Geçenlerde yolda kırklı yaşlarda olduğunu tahmin ettiğim bir baba ve yanında beş altı yaşlarında kız çocuğu tam karşımdan bana doğru yürürken, çocuğun elinde oyuncak bir bebek arabası olduğu; bebek arabasının içinde oyuncak bir plastik bebek taşıdığı dikkatimi çekti. . Dikkat açıma göre her şey buraya kadar normalken; en önemli nokta bebek arabasındaki oyuncak bebeğin kucağına iple bağlanmış daha da küçük bir bebeğin olmasıydı. Çocuğu ve babayı rahatsız etmeyecek şekilde dikkatlice tekrar süzdüm ve sonra düşünmeye başladım:
Bu gözlemdeki her şey şu anda düşündüğünüz gibi hepimize çok normal bir yaşam akışı gibi görünse de, aslında bazen kendimize bile itiraf edemeyeceğimiz, kendimizi yargılayamayacağımız bazı gerçekler yatıyor bu manzaranın altında. Biz ebeveynler olarak çocuklarımıza bırakacağımız maddi manevi birçok miras olduğunu düşünürüz hep. Aslında çok büyük bir yanılgı! Onlara verebileceğimiz tek şey sevgi ve bırakabileceğimiz en büyük miras iyi birer örnek olabilmektir. Her bir anne babanın veya buna aday olan bireylerin kendilerine en büyük manevi miras olarak başlamaz mı hikayesi çocuklarımızın?
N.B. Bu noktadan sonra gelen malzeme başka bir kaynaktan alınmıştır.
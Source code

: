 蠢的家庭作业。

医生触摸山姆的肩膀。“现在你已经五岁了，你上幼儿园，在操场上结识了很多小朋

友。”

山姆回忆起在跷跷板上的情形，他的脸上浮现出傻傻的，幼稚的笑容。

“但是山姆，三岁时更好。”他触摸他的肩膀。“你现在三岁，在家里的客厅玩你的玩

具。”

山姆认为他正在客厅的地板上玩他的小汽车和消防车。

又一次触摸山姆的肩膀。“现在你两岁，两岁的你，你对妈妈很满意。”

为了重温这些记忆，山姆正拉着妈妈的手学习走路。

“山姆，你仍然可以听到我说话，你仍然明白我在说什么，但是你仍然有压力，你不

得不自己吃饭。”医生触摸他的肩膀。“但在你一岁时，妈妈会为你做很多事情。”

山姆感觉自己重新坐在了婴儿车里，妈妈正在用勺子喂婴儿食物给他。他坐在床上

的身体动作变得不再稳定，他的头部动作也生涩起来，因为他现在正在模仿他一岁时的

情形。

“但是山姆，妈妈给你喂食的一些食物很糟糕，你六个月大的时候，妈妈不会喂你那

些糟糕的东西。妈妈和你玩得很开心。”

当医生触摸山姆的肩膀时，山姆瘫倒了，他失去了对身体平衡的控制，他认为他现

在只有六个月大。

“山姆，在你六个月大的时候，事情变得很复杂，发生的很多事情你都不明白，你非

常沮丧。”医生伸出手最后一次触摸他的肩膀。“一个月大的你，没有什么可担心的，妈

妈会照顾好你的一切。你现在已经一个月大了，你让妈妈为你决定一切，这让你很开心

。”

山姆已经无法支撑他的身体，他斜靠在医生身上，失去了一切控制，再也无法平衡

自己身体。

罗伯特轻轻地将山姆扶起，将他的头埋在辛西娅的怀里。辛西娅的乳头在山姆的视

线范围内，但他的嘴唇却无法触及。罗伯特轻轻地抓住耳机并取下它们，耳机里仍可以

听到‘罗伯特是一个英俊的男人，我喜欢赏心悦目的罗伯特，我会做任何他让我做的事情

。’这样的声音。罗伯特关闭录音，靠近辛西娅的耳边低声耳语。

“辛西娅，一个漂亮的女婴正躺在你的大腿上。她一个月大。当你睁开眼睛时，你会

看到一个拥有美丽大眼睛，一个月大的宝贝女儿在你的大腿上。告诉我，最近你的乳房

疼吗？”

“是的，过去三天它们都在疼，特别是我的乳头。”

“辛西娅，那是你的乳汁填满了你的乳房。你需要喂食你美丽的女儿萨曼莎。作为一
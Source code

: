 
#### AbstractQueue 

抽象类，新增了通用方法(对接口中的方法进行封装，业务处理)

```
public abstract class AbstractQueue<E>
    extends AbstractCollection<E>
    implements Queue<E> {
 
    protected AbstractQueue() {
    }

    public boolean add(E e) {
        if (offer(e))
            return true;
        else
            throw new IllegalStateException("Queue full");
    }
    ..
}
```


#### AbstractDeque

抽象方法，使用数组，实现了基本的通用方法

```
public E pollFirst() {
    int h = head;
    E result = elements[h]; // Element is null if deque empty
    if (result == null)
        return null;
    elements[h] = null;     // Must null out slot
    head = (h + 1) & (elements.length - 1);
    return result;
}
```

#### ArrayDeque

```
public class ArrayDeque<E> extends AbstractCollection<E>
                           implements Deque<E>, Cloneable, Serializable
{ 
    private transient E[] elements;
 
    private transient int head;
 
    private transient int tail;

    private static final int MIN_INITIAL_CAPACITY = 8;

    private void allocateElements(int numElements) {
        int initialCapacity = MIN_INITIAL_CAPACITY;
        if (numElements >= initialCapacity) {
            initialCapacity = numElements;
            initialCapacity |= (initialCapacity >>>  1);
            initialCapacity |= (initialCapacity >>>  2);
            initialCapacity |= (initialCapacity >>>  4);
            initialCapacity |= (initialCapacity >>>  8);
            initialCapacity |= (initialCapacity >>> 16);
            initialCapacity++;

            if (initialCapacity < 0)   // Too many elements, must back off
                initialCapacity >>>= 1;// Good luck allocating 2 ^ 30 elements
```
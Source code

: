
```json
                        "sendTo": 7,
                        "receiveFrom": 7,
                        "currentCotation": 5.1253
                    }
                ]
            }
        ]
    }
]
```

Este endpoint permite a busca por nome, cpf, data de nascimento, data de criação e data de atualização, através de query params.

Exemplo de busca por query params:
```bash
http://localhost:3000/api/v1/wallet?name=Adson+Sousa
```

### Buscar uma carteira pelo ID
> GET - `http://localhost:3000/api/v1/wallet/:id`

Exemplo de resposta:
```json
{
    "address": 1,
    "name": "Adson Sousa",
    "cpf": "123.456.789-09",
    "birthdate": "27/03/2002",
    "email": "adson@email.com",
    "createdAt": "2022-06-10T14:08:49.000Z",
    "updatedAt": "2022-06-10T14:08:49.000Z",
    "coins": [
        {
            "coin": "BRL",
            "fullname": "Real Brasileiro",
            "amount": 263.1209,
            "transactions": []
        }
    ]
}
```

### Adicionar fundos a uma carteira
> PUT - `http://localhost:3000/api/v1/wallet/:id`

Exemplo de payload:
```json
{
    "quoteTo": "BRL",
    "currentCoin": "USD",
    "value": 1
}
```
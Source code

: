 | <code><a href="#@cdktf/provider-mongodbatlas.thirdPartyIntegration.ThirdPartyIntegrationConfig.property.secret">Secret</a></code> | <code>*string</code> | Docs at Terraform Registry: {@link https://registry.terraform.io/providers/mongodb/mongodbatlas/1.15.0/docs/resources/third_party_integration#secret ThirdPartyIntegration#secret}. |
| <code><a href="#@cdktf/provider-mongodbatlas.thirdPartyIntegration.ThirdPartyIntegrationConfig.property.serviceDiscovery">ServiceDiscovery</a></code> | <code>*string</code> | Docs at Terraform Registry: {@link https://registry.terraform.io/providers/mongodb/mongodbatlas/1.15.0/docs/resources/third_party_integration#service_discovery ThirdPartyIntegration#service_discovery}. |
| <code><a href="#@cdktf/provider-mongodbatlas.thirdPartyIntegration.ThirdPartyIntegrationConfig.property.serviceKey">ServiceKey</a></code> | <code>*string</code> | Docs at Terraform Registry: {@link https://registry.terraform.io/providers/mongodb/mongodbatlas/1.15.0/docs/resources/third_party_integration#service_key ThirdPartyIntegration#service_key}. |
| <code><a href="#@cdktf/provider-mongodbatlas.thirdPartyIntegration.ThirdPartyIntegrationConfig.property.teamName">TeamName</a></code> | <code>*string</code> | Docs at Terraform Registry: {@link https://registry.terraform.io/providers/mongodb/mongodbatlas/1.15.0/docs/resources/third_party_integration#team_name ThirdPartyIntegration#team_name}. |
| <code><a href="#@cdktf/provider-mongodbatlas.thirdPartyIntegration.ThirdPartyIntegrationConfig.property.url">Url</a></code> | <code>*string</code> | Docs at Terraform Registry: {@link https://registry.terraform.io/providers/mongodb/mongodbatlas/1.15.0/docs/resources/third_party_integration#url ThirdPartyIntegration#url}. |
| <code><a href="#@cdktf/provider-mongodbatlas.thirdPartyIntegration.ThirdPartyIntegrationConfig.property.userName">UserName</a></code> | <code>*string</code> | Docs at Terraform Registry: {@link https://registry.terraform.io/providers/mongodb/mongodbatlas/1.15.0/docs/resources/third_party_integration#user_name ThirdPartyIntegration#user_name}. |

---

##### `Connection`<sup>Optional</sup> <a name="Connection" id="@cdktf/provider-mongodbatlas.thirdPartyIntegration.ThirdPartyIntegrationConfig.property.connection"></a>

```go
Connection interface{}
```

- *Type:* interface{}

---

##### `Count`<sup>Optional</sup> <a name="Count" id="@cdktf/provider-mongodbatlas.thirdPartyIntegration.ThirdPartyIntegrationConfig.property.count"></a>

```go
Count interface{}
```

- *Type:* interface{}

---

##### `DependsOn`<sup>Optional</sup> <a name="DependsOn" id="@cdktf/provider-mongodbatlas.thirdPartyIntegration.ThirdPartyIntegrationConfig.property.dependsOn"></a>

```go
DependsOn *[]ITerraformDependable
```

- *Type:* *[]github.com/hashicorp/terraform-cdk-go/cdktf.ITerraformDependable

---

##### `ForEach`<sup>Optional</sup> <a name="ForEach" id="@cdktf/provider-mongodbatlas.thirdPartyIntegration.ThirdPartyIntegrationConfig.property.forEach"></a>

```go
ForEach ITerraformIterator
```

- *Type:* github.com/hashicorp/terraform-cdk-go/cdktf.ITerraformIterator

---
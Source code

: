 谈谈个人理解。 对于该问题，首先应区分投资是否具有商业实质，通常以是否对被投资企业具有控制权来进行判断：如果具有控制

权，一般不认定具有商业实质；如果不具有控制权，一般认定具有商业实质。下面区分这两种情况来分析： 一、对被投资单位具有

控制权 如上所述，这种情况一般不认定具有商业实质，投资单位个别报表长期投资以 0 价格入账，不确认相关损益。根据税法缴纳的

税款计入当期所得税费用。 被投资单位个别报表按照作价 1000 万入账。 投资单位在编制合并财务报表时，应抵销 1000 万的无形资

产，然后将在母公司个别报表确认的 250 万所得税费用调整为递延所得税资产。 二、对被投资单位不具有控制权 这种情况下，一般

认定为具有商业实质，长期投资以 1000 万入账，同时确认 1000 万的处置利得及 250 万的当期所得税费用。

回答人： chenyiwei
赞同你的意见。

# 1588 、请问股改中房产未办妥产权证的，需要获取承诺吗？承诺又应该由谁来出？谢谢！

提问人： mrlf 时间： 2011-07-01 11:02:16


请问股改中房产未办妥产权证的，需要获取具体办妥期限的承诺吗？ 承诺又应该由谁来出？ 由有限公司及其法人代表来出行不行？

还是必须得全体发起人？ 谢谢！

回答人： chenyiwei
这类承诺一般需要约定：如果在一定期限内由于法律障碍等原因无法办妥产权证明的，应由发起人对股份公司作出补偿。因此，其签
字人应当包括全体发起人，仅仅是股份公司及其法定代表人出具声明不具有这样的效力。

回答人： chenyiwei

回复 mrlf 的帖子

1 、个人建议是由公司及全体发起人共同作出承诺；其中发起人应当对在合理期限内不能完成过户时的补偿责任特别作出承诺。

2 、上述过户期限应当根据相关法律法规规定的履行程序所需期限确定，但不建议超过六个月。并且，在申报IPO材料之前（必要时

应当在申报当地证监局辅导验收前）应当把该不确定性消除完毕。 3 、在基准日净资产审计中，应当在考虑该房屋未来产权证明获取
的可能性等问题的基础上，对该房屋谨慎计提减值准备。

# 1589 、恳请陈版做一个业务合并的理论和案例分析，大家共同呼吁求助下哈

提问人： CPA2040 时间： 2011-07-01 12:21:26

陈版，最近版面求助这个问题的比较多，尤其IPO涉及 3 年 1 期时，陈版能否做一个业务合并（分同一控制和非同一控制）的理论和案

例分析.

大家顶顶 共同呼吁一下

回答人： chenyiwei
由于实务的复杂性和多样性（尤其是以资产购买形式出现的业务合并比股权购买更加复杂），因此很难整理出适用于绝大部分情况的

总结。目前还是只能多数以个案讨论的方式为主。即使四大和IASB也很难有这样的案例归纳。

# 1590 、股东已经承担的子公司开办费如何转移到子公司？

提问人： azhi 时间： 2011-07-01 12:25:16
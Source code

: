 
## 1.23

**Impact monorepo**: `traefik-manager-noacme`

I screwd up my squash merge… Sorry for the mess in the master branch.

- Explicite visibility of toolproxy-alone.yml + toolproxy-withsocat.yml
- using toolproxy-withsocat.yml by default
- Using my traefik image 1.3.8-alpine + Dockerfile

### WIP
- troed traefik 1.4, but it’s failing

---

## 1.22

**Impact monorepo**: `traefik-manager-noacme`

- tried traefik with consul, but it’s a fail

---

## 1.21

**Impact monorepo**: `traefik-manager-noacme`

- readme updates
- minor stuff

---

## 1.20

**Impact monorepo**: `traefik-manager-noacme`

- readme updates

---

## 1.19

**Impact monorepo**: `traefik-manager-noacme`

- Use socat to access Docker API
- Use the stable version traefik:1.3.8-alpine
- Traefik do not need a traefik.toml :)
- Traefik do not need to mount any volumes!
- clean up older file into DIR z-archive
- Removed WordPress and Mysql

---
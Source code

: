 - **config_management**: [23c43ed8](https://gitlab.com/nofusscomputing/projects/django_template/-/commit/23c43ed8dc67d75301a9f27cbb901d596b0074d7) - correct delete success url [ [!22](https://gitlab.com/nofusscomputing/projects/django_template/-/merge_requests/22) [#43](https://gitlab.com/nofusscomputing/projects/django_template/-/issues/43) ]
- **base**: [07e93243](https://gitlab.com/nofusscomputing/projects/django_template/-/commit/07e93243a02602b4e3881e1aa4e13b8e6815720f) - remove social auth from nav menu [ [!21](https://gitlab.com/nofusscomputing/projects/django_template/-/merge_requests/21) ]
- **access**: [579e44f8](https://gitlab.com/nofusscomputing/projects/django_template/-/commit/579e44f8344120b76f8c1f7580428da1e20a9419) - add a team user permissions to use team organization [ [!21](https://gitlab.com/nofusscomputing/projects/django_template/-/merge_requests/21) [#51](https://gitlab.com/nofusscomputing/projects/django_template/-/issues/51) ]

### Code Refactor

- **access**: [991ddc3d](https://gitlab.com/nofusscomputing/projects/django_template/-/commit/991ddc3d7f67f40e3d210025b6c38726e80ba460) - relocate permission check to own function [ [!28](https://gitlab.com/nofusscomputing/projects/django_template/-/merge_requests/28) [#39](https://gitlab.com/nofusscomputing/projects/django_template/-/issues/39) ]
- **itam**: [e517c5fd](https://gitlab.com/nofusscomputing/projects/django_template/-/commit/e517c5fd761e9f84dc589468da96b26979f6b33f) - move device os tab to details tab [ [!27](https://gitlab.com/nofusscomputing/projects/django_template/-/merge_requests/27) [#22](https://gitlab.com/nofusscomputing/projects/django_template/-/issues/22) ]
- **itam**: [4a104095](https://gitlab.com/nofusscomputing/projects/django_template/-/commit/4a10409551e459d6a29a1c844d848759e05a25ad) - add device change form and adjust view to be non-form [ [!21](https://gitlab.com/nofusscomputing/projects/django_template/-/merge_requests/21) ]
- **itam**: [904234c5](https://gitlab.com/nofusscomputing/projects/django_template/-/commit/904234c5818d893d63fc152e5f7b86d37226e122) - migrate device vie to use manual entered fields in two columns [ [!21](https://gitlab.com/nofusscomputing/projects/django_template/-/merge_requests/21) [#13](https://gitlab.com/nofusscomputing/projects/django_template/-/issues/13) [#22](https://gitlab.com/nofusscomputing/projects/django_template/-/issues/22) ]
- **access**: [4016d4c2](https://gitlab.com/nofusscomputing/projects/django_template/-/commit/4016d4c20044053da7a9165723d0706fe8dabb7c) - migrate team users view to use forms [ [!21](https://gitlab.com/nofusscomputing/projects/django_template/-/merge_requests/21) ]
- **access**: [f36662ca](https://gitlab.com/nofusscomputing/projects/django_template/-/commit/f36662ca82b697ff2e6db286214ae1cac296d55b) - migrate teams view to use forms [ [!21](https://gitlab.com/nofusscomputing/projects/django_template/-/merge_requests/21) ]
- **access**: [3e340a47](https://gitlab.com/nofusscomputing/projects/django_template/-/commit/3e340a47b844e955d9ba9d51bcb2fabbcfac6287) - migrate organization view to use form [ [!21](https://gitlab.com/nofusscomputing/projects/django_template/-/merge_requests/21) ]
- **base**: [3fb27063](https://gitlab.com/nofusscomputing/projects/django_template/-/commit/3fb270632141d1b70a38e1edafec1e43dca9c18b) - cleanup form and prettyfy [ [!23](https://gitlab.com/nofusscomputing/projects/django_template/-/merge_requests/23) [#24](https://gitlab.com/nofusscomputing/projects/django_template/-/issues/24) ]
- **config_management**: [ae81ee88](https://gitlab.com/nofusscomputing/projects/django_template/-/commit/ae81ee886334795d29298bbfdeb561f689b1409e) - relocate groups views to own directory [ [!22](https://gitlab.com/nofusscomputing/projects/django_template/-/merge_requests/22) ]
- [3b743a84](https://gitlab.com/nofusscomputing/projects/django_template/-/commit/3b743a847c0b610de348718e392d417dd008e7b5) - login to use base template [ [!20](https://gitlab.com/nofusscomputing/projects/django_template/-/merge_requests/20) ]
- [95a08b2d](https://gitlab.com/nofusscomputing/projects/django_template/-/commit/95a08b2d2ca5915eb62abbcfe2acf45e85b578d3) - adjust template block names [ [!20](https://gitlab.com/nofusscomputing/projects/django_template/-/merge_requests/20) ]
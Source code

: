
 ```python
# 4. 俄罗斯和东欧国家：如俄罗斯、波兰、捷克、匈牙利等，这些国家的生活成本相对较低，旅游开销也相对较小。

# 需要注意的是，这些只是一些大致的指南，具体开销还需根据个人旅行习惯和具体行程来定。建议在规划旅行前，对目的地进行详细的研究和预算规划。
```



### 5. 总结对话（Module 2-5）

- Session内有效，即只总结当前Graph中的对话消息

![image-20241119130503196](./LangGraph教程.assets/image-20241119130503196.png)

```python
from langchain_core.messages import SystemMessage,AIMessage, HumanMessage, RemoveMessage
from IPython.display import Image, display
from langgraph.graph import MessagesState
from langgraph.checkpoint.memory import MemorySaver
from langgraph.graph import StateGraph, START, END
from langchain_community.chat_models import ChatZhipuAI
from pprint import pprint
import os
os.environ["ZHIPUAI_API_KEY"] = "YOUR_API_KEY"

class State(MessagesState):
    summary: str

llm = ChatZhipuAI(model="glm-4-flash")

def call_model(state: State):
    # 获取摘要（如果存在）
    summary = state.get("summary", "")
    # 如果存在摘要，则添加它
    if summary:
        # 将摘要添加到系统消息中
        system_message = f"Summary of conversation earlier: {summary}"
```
Öncelikle her anne babanın hayali yaşama sağlıklı çocuklar dünyaya getirmektir. Ve çocuk öyle ya da böyle hayata merhaba der. Muhtacızdır yedirilip içirilmeye, temizlenmeye, başkasının varlığına; insanoğlunun acizliği doğumla başlamaz mı zaten? Ve zaman hızlıca geçer gider. Bu sürede anne ve baba, çocuğunun sağlıklı ve mutlu şekilde hayatta kalma savaşında arenanın ortasında birer savaşçı gibi kılıçlarını kuşanırlar. Bir düşünün hangimiz kendi yaşadıklarımızdan ya da yaşayamadıklarımızdan başka bir şey verebildik onlara? Kendi istediğimiz giysileri, kendi istediğimiz oyuncakları aldık; kendi sevdiğimiz yemekleri yedirdik, ya da sevmediklerimizi sevmelerini bekledik. Ta ki artık onları da hayata birer birey olarak kazandırabildiğimiz okul çağlarına gelene kadar. Bu zaman diliminde hep onlara kendi istediklerimizi verdik. Özgür bir iradeye sahip olmaları için onlara DESTEK verdik! Bir bebeğin bile isteklerini kendimize göre yorarız. Üşüdüğünü düşünüp daha fazla giydiririz. Ya da acıkmadığı halde acıktığını düşünüp zorla yemek yedirmeye çalışırız. Veya uykusu geldiğinden bahisle uyutmaya çalışırız. Bu durum onlara bir düzen kurmak gerektiği düşüncesini taşısa da; biz kendi anne babalarımızdan veya başkalarından örnek aldıklarımızı ya da alamadıklarımızı yaparız. Oysa her birey özgür doğmaz mı?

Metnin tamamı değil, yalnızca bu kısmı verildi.